There’s some good information here, Vic : **LINK**

https://www.micro-machine-shop.com/rf_mill_accessories.htm#Rotary_Tables

MichaelG.

.

Edit: __ and elsewhere on his site … so be sure to visit the home-page

Edited By Michael Gilligan on 22/12/2022 23:35:26

Howard Lewis23/12/2022 01:56:27
7227 forum posts
21 photos

FWIW, my view is that the higher the ratio, the more precisely angular movements can be made.

Better that an error on the handle results in a 90th of that error than a 40th!.

A Rotary Table that can be set on the milling machine table in either horizontal or vertical mode can be used in lieu of a Dividing Head (Especially if Division plates are available )

In horizontal mode it can be used to cut arcs, or round the ends of workpieces, as well as spacing tappings or dowel holes..

With the table vertical, it can be used to graduate / drill an external diameter, or to mill faces at an angle, and to cut splines or gears.

(My technique is to use a chuck in the lathe, on an arbor that will fit into the Rotary table, to turn the gear blank )..

In my case this involves using adaptor sleeves in the lathe, which are then removed to mount the chuck, complete with workpiece, into the Rotary Table on the mill to cut the teeth. (Again, in my case, a small Myford fitting chuck is mounted on a 2MT arbor.
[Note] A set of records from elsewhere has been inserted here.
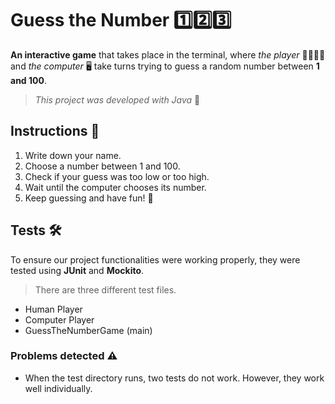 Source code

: # Guess the Number 1️⃣2️⃣3️⃣

**An interactive game** that takes place in the terminal, where *the player* 👧🏻👦🏻 and *the computer* 🖥️ take turns trying to guess a random number between **1 and 100**.

> *This project was developed with Java* 🍵

## Instructions 📍

1. Write down your name.
2. Choose a number between 1 and 100.
3. Check if your guess was too low or too high.
4. Wait until the computer chooses its number.
5. Keep guessing and have fun! 🤩

## Tests 🛠️

To ensure our project functionalities were working properly, they were tested using **JUnit** and **Mockito**.

> There are three different test files.

- Human Player
- Computer Player
- GuessTheNumberGame (main)

### Problems detected ⚠️

- When the test directory runs, two tests do not work. However, they work well individually.
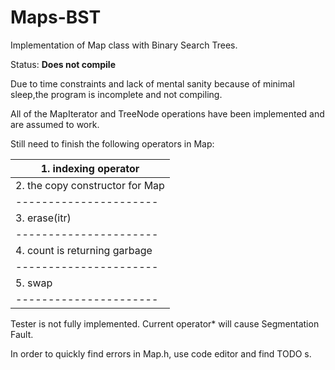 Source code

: Maps-BST
========

Implementation of Map class with Binary Search Trees.

Status:
**Does not compile**

Due to time constraints and lack of mental sanity because of minimal sleep,the
program is incomplete and not compiling.

All of the MapIterator and TreeNode operations have been implemented and are
assumed to work.

Still need to finish the following operators in Map:

| 1. indexing operator |
| ---------------------- |
| 2. the copy constructor for Map |
| ---------------------- |
| 3. erase(itr) |
| ---------------------- |
| 4. count is returning garbage |
| ---------------------- |
| 5. swap |
| ---------------------- |

Tester is not fully implemented. Current operator* will cause Segmentation
Fault.

In order to quickly find errors in Map.h, use code editor and find TODO s. 
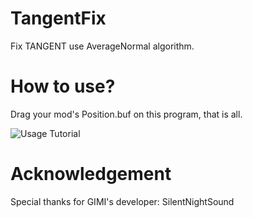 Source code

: # TangentFix
Fix TANGENT use AverageNormal algorithm.

# How to use?
Drag your mod's Position.buf on this program, that is all.

![Usage Tutorial](https://github.com/StarBobis/TangentFix/assets/151726114/42c4968a-d67a-4309-aee6-39f34eae3445)


# Acknowledgement

Special thanks for GIMI's developer: SilentNightSound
In the lathe a drawbar holds it in place, and in the R T, an Allen capscrew and top hat bush pull it into the taper.

If you propose to work in this way, it is worth buying a matching Tailstock, and setting it up to the same level as the R T. This provides support for the heavy loads involved in gear cutting.

I fitted the Tailstock with two dowels to locate in the T slots of the mill table. They may need to be stepped. . I bored a 2MT stub arbor to a very close fit on the Tailstock arbor. In this way the Tailstock can be adjusted to exactly the centre height of the Rotary table, and the Tailstock, being located on the mill table, aligns the Rotary table along and across the mill table.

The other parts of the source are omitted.